Lewis Gonzalez has caught his first big break. After compiling an undefeated MMA record of 8-0 in less than two years, the 'Lethal' Turlock native has moved from regional fighter to the big leagues with the recent signing of a six-fight contract with the upstart World Series of Fighting.
After defeating Emmanuel Sanchez last month, Gonzalez was approached by a number of fighting leagues including Bellator and the Resurrection Fighting Alliance. For the first time in his professional career Gonzalez had several paths to choose from on his journey to the national stage, and the WSOF proved to be the perfect fit.
“It was kind of cool because we got to sit back and wait on what they were offering,” Gonzalez said. “We went with the route that was most secure and in the end it was World Series of Fighting.”
Mere weeks after letting the ink dry on his first major contract, Gonzalez’ first fight with his new league was announced.
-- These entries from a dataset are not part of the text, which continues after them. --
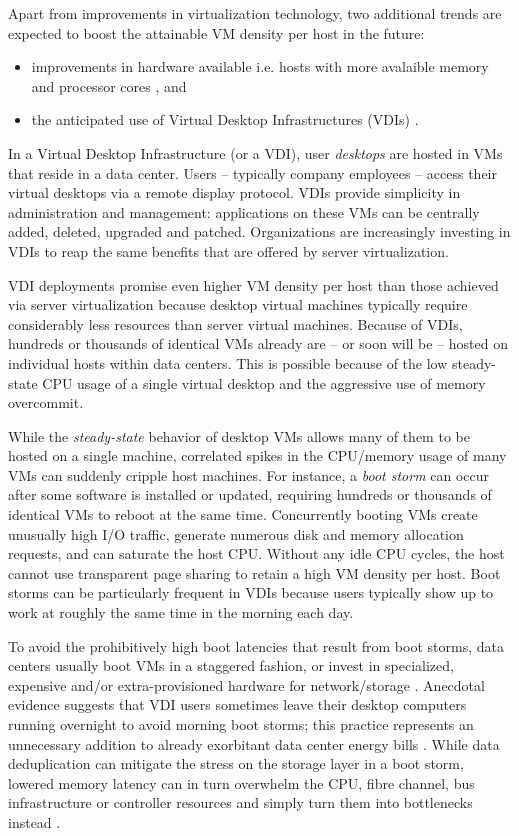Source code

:Apart from improvements in virtualization technology, two additional trends 
are expected to boost the attainable VM density per host in the future:
\begin{itemize}
\item improvements in hardware available i.e. hosts with
more avalaible memory and processor cores \cite{hansen2010lithium},
and 
\item the anticipated use of Virtual Desktop Infrastructures (VDIs) \cite{vmwarevdi}.
\end{itemize}

In a Virtual Desktop Infrastructure (or a VDI), user {\em desktops} are hosted in
VMs that reside in a data center. 
Users -- typically company employees -- access their virtual desktops via a remote display protocol. 
VDIs provide simplicity in administration and management: applications on 
these VMs can be centrally added, deleted, upgraded and patched. 
Organizations are increasingly investing in VDIs to reap the same benefits
that are offered by server virtualization.

VDI deployments promise even higher VM density per
host than those achieved via server virtualization
because desktop virtual machines typically require
considerably less resources than server virtual machines.
Because of VDIs, hundreds or thousands of identical VMs already are -- or soon
will be -- hosted on individual hosts within data centers.
This is possible because of the low steady-state CPU
usage of a single virtual desktop and the aggressive
use of memory overcommit.

While the {\em steady-state} behavior of desktop VMs
allows many of them to be hosted on a single machine,
correlated spikes in the CPU/memory usage of many VMs can suddenly 
cripple host machines. For instance, a \emph{boot storm} \cite{hansen2010lithium, 
liao2011vmstore, meng2010tide, rajan2010vdc, vaghani2010virtual}
can occur after some software is installed or updated, requiring hundreds 
or thousands of identical VMs to reboot at the same time.
Concurrently booting VMs create unusually high I/O traffic,
generate numerous disk and memory allocation requests,
and can saturate the host CPU. Without any idle
CPU cycles, the host cannot use transparent page sharing
to retain a high VM density per host. Boot storms can be
particularly frequent in VDIs because users typically show up to
work at roughly the same time in the morning each day. 

To avoid the prohibitively high boot latencies that  
result from boot storms, data centers usually
boot VMs in a staggered fashion, or invest in specialized,
expensive and/or extra-provisioned hardware for network/storage \cite{highperfnas, liao2011vmstore}.
Anecdotal evidence suggests that VDI users sometimes leave their desktop computers running
overnight to avoid morning boot storms; this practice
represents an unnecessary addition to already exorbitant
data center energy bills \cite{qureshi2009bills}. 
While data deduplication \cite{clements2009deduplication}
can mitigate the stress on the storage layer in
a boot storm, lowered memory latency can in turn overwhelm the CPU, 
fibre channel, bus infrastructure or controller resources 
and simply turn them into bottlenecks instead \cite{netappstorm}.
In a little over a month, on Aug. 10, Gonzalez will face fellow Lightweight Antonio “Mandingo” McKee (28-5-2) in Ontario, Calif.
McKee will be the most experienced fighter to face off against Gonzalez yet, something the former Bulldog wrestler will have to get accustomed to on the bigger stage. In addition to the increased level of competition, Gonzalez can expect a substantial pay bump and will be able to direct all his focus on the fight instead of having to sell tickets for a paycheck. Gonzalez also has the opportunity to spread his name across the country and even the world if his success continues as the main cards of the WSOF will be televised on NBC Sports.
“Knowing that I’m secure and locked down, just as long as I perform, is a good feeling,” Gonzalez said. “Being on the big stage, I can see the light at the end of the tunnel now. I’m not going to be just known in the region, I’m going to be known nationwide.”
It didn’t take long for Gonzalez to move up the MMA ladder, but he hasn’t reached his plateau yet. There are still more fights to be won, more blood and sweat to be shed, and more doors to be opened on the way to the apex of the MMA world—the UFC.
“I have buddies who got into the UFC within a year of being pro, but most people have been fighting pro for four or five years and they’re still fighting regionally,” Gonzalez said. “It’s a big accomplishment; I’m excited to see what the future holds.”